## What the exercise asks
Pull out every line in the data that has the string "branch" in it.

Records from a data source
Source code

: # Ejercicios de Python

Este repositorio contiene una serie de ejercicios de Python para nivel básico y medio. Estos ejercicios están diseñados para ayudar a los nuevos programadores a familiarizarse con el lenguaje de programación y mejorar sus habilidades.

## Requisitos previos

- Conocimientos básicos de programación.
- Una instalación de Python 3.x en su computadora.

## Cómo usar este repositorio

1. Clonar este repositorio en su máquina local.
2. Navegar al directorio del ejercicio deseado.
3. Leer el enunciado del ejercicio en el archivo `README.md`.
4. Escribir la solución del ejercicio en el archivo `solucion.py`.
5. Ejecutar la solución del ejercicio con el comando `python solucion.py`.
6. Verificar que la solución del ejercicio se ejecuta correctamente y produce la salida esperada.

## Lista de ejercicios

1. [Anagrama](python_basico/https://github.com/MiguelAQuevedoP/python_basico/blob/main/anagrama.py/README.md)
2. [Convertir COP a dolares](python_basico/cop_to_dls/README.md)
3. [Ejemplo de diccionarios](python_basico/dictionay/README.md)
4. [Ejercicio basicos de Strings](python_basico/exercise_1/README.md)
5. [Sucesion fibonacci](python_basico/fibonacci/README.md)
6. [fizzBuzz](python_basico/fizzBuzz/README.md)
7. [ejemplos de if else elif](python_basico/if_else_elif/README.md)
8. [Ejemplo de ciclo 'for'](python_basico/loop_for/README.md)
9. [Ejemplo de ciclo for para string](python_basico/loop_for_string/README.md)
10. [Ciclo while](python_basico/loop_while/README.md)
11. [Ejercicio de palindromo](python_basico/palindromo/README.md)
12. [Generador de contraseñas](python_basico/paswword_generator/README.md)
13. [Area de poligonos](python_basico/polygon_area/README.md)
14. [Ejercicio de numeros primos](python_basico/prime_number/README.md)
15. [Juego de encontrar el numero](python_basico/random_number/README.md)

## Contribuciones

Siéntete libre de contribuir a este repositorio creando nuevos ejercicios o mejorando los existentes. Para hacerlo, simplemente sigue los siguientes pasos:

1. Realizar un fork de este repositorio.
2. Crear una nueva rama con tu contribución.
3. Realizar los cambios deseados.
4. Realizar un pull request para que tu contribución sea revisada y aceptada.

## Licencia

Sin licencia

==

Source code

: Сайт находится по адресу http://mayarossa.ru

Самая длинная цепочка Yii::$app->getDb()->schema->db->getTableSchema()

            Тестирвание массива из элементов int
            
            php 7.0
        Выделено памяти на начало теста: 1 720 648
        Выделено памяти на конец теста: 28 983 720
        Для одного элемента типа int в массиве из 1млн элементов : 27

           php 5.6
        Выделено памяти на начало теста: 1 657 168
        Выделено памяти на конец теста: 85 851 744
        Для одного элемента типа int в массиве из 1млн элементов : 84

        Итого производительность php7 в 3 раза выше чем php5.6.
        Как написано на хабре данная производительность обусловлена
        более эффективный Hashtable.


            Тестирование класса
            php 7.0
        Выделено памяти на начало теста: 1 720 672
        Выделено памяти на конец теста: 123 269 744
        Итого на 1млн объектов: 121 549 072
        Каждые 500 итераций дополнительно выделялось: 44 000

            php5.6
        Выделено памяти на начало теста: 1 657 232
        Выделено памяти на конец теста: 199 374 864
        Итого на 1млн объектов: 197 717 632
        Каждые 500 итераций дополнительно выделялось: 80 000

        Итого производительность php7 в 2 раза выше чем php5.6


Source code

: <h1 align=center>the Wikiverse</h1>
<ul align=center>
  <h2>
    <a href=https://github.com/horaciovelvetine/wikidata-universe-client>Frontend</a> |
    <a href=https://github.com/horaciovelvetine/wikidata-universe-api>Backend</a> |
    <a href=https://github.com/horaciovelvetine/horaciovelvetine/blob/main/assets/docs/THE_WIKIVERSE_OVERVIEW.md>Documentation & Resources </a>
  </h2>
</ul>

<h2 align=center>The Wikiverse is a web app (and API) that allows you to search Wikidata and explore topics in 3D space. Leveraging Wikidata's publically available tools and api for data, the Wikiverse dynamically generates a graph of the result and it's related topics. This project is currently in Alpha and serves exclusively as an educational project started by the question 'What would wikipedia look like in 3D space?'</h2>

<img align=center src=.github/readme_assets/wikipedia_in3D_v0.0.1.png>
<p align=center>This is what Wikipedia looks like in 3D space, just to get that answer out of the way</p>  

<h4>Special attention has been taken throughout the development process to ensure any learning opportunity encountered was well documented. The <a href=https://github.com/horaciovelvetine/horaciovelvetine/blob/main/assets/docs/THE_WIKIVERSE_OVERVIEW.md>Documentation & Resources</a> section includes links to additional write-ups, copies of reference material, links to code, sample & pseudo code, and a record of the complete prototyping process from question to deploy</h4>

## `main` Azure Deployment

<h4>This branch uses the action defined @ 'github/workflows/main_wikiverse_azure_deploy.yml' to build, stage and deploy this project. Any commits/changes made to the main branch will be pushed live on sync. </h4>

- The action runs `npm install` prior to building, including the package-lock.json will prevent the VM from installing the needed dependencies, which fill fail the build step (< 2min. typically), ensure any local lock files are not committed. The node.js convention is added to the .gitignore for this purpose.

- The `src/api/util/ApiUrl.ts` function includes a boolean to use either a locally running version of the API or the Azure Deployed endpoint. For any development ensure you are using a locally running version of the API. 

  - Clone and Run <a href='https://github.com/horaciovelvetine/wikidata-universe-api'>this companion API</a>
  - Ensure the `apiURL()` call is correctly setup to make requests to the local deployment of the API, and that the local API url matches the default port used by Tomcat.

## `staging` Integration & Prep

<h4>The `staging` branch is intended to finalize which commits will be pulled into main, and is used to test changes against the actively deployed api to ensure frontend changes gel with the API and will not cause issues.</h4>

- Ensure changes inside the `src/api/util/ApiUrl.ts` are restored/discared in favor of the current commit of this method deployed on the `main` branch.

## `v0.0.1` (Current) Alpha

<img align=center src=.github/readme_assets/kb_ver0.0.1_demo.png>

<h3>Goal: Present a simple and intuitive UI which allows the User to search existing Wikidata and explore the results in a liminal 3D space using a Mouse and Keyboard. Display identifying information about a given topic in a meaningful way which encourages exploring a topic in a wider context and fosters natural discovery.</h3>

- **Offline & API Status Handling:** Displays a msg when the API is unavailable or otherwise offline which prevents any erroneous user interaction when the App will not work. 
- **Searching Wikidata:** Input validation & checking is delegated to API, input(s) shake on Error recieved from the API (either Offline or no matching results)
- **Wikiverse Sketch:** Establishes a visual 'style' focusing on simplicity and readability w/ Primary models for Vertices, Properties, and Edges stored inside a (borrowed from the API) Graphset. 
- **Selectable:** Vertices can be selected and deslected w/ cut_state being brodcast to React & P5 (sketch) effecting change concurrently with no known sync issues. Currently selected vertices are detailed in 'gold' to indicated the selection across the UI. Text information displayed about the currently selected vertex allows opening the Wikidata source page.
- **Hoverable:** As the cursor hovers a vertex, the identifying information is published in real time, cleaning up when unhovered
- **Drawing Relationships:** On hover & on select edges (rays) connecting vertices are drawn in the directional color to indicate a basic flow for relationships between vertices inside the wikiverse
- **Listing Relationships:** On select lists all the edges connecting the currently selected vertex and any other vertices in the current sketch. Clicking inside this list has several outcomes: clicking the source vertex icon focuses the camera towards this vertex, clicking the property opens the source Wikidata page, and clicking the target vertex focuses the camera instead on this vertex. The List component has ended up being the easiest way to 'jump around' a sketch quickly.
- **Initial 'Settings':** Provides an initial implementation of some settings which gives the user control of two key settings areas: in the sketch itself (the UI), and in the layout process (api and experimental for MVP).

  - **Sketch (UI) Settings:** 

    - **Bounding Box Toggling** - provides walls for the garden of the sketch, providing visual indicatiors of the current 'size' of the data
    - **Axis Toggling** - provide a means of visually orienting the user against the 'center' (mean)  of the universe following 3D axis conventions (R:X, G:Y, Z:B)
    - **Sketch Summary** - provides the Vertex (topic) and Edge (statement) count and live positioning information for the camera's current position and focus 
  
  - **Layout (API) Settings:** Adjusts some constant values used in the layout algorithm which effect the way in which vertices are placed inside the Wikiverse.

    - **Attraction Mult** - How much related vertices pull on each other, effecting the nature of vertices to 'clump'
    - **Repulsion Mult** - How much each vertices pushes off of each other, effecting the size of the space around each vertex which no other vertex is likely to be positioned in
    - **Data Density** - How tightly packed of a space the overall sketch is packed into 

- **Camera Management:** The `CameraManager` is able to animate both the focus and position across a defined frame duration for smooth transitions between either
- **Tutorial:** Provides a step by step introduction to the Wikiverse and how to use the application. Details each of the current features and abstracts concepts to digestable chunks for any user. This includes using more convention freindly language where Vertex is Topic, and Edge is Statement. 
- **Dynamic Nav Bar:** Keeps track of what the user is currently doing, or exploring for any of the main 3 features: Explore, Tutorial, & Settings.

## Solution to the exercise
<h4>This branch uses the action defined @ 'github/workflows/main_wikiverse_azure_deploy.yml' to build, stage and deploy this project. Any commits/changes made to the main branch will be pushed live on sync. </h4>
<h4>The `staging` branch is intended to finalize which commits will be pulled into main, and is used to test changes against the actively deployed api to ensure frontend changes gel with the API and will not cause issues.</h4>
- Ensure changes inside the `src/api/util/ApiUrl.ts` are restored/discared in favor of the current commit of this method deployed on the `main` branch.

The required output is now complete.